Thursday, 16 June 2011


An article for a newsletter, about gardening, children and me.

Gardening for me is a career that has constantly evolved. Many forms have the work taken, and thankfully, obviously some would say, the plants have always taken centre stage. Whilst I’ve found many different ways to interact with my profession; the design of gardens, botany, or the history of gardening - the one thing that it all comes down to is the growing and cultivation of plants.

My first real memory of caring for a plant was in my early teens, when I somehow got hold of a spare snap dragon plant just a few centimetres tall. It must have been a spare bedding plant from the garden one spring time, but I took it and decided to grow it on my bedroom window sill in a pot, and experiment. I carefully watered it as the weeks went by, and was at the time amazed by the speed at which it grew! Before long it needed support, so a stick I acquired to prop it up, to which I gently tied the plant with string. That snap dragon, to me grew far larger than anyone else’s could have done, all because of my foresight to take it indoors to grow, or so I thought at the time.
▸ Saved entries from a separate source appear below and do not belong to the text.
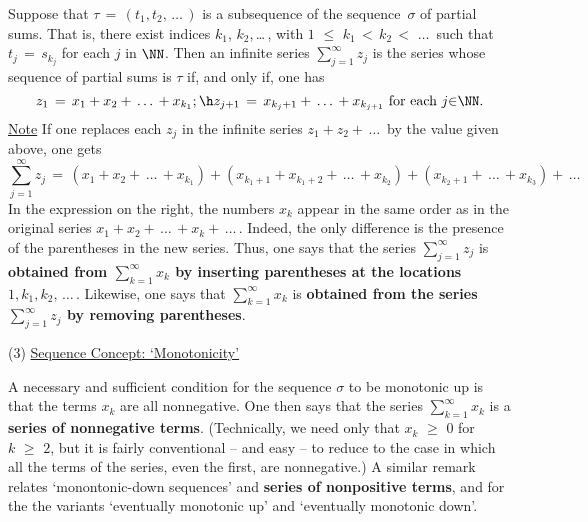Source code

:         Suppose that ${\tau} \,=\, (t_{1},t_{2},\,{\ldots}\,)$ is a subsequence of the sequence~${\sigma}$ of partial sums.
    That is, there exist indices $k_{1}$, $k_{2}$,\,{\ldots}\,, with $1\,\,{\leq}\,\,k_{1}\,<\,k_{2}\,<\,\,{\ldots}\,$ such that $t_{j} \,=\, s_{k_{j}}$ for each $j$ in ${\NN}$.
    Then an infinite series $\sum_{j=1}^{{\infty}} z_{j}$ is the series whose sequence of partial sums is ${\tau}$ if, and only if, one has
        \begin{displaymath}
        z_{1} \,=\, x_{1} + x_{2} + \,{\ldots}\,+ x_{k_{1}}; \h
        z_{j+1} \,=\, x_{k_{j} + 1} + \,{\ldots}\,+x_{k_{j+1}} \mbox{ for each $j{\in}{\NN}$}.
        \end{displaymath}
        \underline{Note} If one replaces each $z_{j}$ in the infinite series $z_{1} + z_{2} + \,{\ldots}\,$ by the value given above, one gets
        \begin{displaymath}
        \sum_{j=1}^{{\infty}} z_{j} \,=\, (x_{1} + x_{2} + \,{\ldots}\,+ x_{k_{1}}) + (x_{k_{1}+1} + x_{k_{1} +2} + \,{\ldots}\,+ x_{k_{2}}) +
        (x_{k_{2} + 1} + \,{\ldots}\,+x_{k_{3}}) + \,{\ldots}\,
        \end{displaymath}
    In the expression on the right, the numbers $x_{k}$ appear in the same order as in the original series $x_{1} + x_{2} + \,{\ldots}\, + x_{k} + \,{\ldots}\,$.
    Indeed, the only difference is the presence of the parentheses in the new series.
    Thus, one says that the series $\sum_{j=1}^{{\infty}} z_{j}$ is {\bf obtained from $\sum_{k=1}^{{\infty}} x_{k}$ by inserting parentheses at the locations $1, k_{1}, k_{2},\,{\ldots}\,$}.
    Likewise, one says that $\sum_{k=1}^{{\infty}} x_{k}$ is {\bf obtained from the series $\sum_{j=1}^{{\infty}} z_{j}$ by removing parentheses}.

\V

        (3) \underline{Sequence Concept: `Monotonicity'}

        A necessary and sufficient condition for the sequence ${\sigma}$ to be monotonic up is that the terms $x_{k}$ are all nonnegative.
    One then says that the series $\sum_{k=1}^{{\infty}} x_{k}$ is a {\bf series of nonnegative terms}.
    (Technically, we need only that $x_{k}\,\,{\geq}\,\,0$ for $k\,\,{\geq}\,\,2$, but it is fairly conventional -- and easy -- to reduce to the case in which all the terms of the series, even the first, are nonnegative.)
    A similar remark relates `monontonic-down sequences' and {\bf series of nonpositive terms},
    and for the the variants `eventually monotonic up' and `eventually monotonic down'.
Naturally, that plant produced the tallest, and most colourful snap dragon flowers anyone could have seen, and all due to my talented green fingers. I even remember a tinge of guilt having kept it all to myself, not that I could have blogged about it in those days! Of course, the plant eventually passed its season by, hurried along slightly by the odd missed watering. In addition to this I remember a key turn off for me was mildew striking, although I didn’t know what it was at the time.

I’d seen gardening in action many years before this of course, my grandad having been a gardener amongst other trades. All I can remember of his first garden was his mint patch, the scent being unbelievably strong, I remember too that it was vigorous and trying to escape its lot. I remember his next garden, little front and rear gardens at his retirement bungalow; it was always so neatly trimmed and flowered beautifully. I remember he wasn’t exactly a spring chicken, but I knew that somehow he was very active tending his garden, and he loved it.
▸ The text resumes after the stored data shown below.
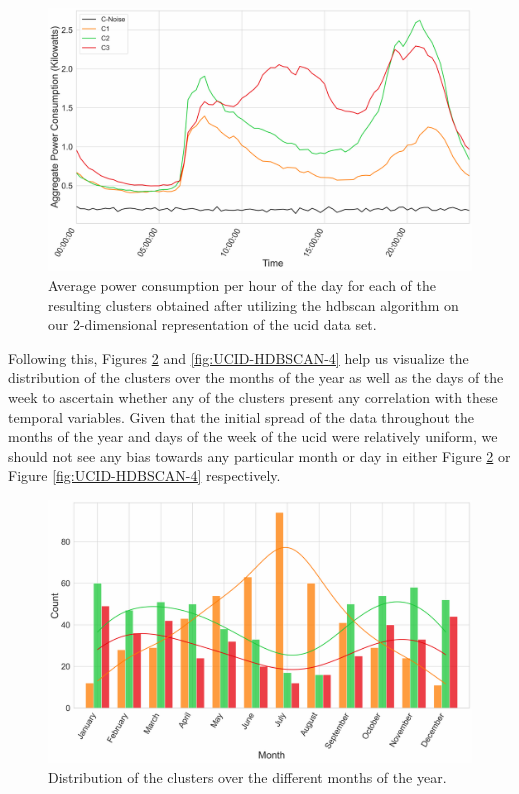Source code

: \begin{adjustwidth}{-1.65cm}{-0.0cm}
\begin{enumerate}[label=Step 2.\arabic*:, leftmargin=*]
        \begin{figure}[hbt!]
            \centering
            \includegraphics[width=\textwidth]{Images/Chapter 6/Stage 2/UCID/UCID-HDBSCAN-2.pdf}
            \caption{Average power consumption per hour of the day for each of the resulting clusters obtained after utilizing the \gls{hdbscan} algorithm on our 2-dimensional representation of the \gls{ucid} data set.}
            \label{fig:UCID-HDBSCAN-2}
        \end{figure}
        
        \noindent \newline Following this, Figures \ref{fig:UCID-HDBSCAN-3} and \ref{fig:UCID-HDBSCAN-4} help us visualize the distribution of the clusters over the months of the year as well as the days of the week to ascertain whether any of the clusters present any correlation with these temporal variables. Given that the initial spread of the data throughout the months of the year and days of the week of the \gls{ucid} were relatively uniform, we should not see any bias towards any particular month or day in either Figure \ref{fig:UCID-HDBSCAN-3} or Figure \ref{fig:UCID-HDBSCAN-4} respectively.
        
        \begin{figure}[H]
            \centering
            \includegraphics[width=\textwidth]{Images/Chapter 6/Stage 2/UCID/UCID-HDBSCAN-3.pdf}
            \caption{Distribution of the clusters over the different months of the year.}
            \label{fig:UCID-HDBSCAN-3}
        \end{figure}
        

\end{enumerate}
\end{adjustwidth}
My work over many years has seen me in gardens visited by the public for all sorts of reasons, my current place of work being Compton Verney, in south Warwickshire. At all of ‘my’ gardens, the latest being no exception, children, education and the gardens have been a regular feature of my work. Not to directly deliver classes, but to nurture the environment to allow their experience of plants and nature. Education or the discovery of plants, to me links daily life now, with that of my childhood, and children. I watch and help my children to discover the natural environment, from simple wild flowers in the grass, to mammoth trees in gardens. I secretly hope they too can discover my fascination for plants, and that some day they too will feel the same pride and sense of discovery that I felt when I grew and nurtured my first plant.

If I can encourage caring for plants, nature and the environment to my children, and maybe others, through my love and connection with plants, then I’ll feel I’ll have passed on a gift that’ll last a lifetime. I’ll have helped to instil a general caring and thoughtful attitude, which I hope will transfer to other areas of their lives. The cultivation of plants offers so many benefits to so many people, children, amongst others being not only the keenest to learn, but the group who can gain the most.